**PROBLEM DESCRIPTION**
Somewhere below are a line with "- https://www.latex-project.org/get/" and a later line with "## Properties". Output exactly those lines and all lines between them.

**SUPPLIED RECORDS**
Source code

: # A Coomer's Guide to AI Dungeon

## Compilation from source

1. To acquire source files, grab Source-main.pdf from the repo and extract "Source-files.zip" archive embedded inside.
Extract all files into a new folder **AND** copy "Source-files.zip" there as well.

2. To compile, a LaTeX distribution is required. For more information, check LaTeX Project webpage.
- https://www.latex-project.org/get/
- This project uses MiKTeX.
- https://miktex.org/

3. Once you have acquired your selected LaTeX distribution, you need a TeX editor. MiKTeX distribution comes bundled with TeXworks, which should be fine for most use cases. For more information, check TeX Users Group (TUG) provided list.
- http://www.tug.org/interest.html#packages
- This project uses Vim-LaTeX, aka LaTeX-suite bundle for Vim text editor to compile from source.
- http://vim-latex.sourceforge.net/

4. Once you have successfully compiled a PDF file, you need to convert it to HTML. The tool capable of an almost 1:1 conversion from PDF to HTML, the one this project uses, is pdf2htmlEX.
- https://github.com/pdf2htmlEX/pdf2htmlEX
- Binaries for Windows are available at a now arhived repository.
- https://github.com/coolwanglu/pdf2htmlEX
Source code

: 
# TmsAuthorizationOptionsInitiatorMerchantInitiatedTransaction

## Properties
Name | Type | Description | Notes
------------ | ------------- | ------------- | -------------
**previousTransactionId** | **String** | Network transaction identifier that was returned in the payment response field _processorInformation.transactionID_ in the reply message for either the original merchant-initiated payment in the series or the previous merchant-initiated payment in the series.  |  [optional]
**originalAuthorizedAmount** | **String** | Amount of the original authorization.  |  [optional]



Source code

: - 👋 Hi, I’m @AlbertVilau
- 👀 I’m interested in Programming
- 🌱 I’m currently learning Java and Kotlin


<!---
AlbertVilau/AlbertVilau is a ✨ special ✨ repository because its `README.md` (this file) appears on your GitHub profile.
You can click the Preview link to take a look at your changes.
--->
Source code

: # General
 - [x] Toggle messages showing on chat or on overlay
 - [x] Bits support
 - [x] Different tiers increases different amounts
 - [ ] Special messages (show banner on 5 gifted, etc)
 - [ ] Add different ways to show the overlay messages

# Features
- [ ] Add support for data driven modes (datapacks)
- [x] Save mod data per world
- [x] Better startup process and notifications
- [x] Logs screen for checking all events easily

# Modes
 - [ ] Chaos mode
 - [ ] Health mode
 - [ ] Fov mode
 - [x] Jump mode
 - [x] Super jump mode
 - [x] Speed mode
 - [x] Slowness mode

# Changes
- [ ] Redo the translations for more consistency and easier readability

**WRITTEN RESPONSE**
- https://www.latex-project.org/get/
- This project uses MiKTeX.
- https://miktex.org/

3. Once you have acquired your selected LaTeX distribution, you need a TeX editor. MiKTeX distribution comes bundled with TeXworks, which should be fine for most use cases. For more information, check TeX Users Group (TUG) provided list.
- http://www.tug.org/interest.html#packages
- This project uses Vim-LaTeX, aka LaTeX-suite bundle for Vim text editor to compile from source.
- http://vim-latex.sourceforge.net/

4. Once you have successfully compiled a PDF file, you need to convert it to HTML. The tool capable of an almost 1:1 conversion from PDF to HTML, the one this project uses, is pdf2htmlEX.
- https://github.com/pdf2htmlEX/pdf2htmlEX
- Binaries for Windows are available at a now arhived repository.
- https://github.com/coolwanglu/pdf2htmlEX
Source code

: 
# TmsAuthorizationOptionsInitiatorMerchantInitiatedTransaction

## Properties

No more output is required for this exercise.